The next morning, it’s business as usual: Captain Lee eats his cereal in solitude, Tanner talks about having sex with Kate, and Jemele asks for a shot of bourbon for breakfast. Courtney stands in the galley eating one of Kevin’s muffins when he says to her, “I’m nervous about this cock cake.” Courtney, pretending to care, asks why. Kevin has never made a freestanding penis cake before, and he needs Courtney to tell him he’s brilliant before proceeding.
As they load the tender up for the beach picnic, Tanner goes, “Good organizashe!” Then the deck team talks about who’s going to endure going to the beach and coming back with the stuff, and Tanner’s like, I’d rather stay in the shade. And Ashton just lets him.
In the kitchen, Kate and Kevin argue over which dishes to transport the lunch in. Kevin wants to use the same sort of garden-variety glass baking dish that plebeian home chefs make casseroles in. Kate says it looks like shit (it does), and Kevin calls her — word of the episode alert — a dick.

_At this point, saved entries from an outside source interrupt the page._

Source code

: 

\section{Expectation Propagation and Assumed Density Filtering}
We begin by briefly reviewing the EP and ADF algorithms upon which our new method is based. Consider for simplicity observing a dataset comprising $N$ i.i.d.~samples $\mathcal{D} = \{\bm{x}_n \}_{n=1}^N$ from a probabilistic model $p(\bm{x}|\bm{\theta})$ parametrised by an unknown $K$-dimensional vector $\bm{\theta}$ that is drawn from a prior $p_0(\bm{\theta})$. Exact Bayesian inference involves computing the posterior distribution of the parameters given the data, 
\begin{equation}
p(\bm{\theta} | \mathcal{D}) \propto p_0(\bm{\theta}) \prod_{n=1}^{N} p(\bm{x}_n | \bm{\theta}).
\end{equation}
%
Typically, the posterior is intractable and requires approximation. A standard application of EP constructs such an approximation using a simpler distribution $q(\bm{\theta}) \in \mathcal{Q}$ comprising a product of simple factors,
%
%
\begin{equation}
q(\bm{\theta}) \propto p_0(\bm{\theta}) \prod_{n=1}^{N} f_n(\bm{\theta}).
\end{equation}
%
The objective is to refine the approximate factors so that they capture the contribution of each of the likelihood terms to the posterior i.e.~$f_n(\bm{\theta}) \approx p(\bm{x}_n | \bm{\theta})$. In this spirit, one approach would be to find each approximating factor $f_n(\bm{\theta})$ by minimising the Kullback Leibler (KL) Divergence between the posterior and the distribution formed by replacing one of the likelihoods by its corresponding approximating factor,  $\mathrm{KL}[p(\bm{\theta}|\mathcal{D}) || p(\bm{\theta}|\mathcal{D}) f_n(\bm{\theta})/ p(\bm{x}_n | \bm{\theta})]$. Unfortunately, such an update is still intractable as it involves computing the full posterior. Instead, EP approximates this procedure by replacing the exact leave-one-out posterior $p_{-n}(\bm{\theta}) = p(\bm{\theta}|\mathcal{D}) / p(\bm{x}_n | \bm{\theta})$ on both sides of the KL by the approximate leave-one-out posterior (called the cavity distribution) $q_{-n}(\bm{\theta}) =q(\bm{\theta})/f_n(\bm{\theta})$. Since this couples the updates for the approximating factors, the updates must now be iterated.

Lunch is on an idyllic little beach with shade and masseuses. The guests seem to appreciate the experience more than any guests have so far this season. Back on the boat, Kevin beats eggs while Tanner, who has nothing to do, observes, “Eggs are gross.” Then, they make a bunch of dick jokes including: “Go Betty Cocker on it” and “This is harder than I expected.” When Kate gets back to the boat, Kevin is coating the cake in melted chocolate. “Your dick looks amazing,” she tells him. “Takes one to make one.”
Before dinner, Courtney and Brian silently eat soup next to each other in the crew mess, and Brian says he wishes things would just go back to normal between them. It’s his fault things are terrible between them right now, so if he really likes Courtney, why doesn’t he apologize?

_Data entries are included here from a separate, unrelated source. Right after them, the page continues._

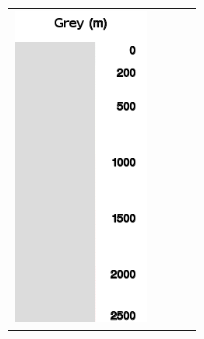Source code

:\begin{maxipage}
\begin{longtable}{c c c c}
\includegraphics[angle=0,width=3.5cm,keepaspectratio='true']{figures/ramp-terrain-grey.png}
\\


\end{longtable}
\end{maxipage}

Kevin’s penis-cake anxiety aside, he likes these guests and wants to do a good job for them. So he makes crab ravioli and Wagyu skirt steak and busts out some gold foil to accentuate the penis dessert. Captain Lee joins dinner, and Kate marvels that the primary is still up after starting her day with a shot of whiskey. She and Lee bond over being from the Midwest, as Kevin puts an excessive number of garnishes on the penis cake, not finishing until it resembles nothing short of a centerpiece from the camp-themed Met Gala. Three camera phones are held aloft in the galley to photograph it.

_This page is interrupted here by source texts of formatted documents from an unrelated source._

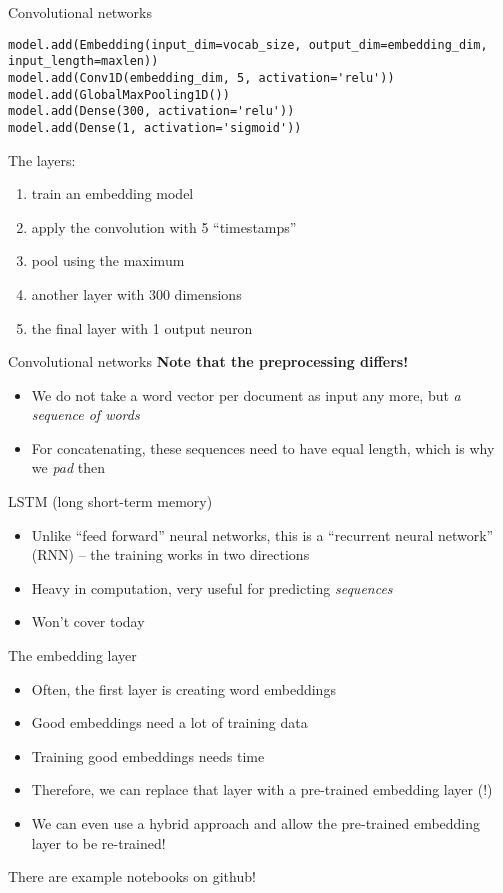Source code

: \begin{frame}[fragile]{Convolutional networks}
\begin{lstlisting}
model.add(Embedding(input_dim=vocab_size, output_dim=embedding_dim, input_length=maxlen))
model.add(Conv1D(embedding_dim, 5, activation='relu'))
model.add(GlobalMaxPooling1D())
model.add(Dense(300, activation='relu'))
model.add(Dense(1, activation='sigmoid'))
\end{lstlisting}	
The layers:	
\begin{enumerate}[<+->]
\item train an embedding model
\item apply the convolution with 5 ``timestamps''
\item pool using the maximum
\item another layer with 300 dimensions
\item the final layer with 1 output neuron
\end{enumerate}
\end{frame}


\begin{frame}{Convolutional networks}
  \textbf{Note that the preprocessing differs!}
  
  \begin{itemize}
  \item We do not take a word vector per document as input any more, but \emph{a sequence of words}
  \item For concatenating, these sequences need to have equal length, which is why we \emph{pad} then
  \end{itemize}
	
\end{frame}




\begin{frame}{LSTM (long short-term memory)}
  \begin{itemize}
  \item Unlike ``feed forward'' neural networks, this is  a ``recurrent neural network'' (RNN) -- the training works in two directions
  \item Heavy in computation, very useful for predicting \emph{sequences}
  \item Won't cover today
  \end{itemize}
\end{frame}




\begin{frame}{The embedding layer}
  \begin{itemize}
  \item Often, the first layer is creating word embeddings
  \item Good embeddings need a lot of training data
  \item Training good embeddings needs time
  \item Therefore, we can replace that layer with a pre-trained embedding layer (!)
  \item We can even use a hybrid approach and allow the pre-trained embedding layer to be re-trained!
  \end{itemize}
\end{frame}



\begin{frame}[standout]
  There are example notebooks on github!
\end{frame}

Only, before dessert, the primary goes to bed. Kate sees this happen and is explicitly informed that Jemele won’t come back to the table for dessert. She says nothing to Kevin, and suggests, instead, that he finish off his upright penis cake with sparklers. Fully knowing the conversation has taken a serious turn — Lee tells his rapt audience about his ambitions to help needy children — she pushes Kevin out the door. “Wow,” say the guests. “Wow.” They were having a grown-up conversation and then a big edible penis interrupted that grown-up conversation, and now they’re all being filmed at the same table as that edible penis and the man who created it. Kevin wonders where Jemele is, because Kate didn’t tell him that she went to bed or that it would be perhaps tonally off to produce a large chocolate penis cake at this precise moment in the evening.
The episode ends with the implication that the moment never becomes light and humorous but just results in Kevin’s total embarrassment. I’m not against it, but if they’re all suffering through this experience to make as much money as possible, wouldn’t the best strategy be to help the chef create the best possible food experience rather than sabotaging him?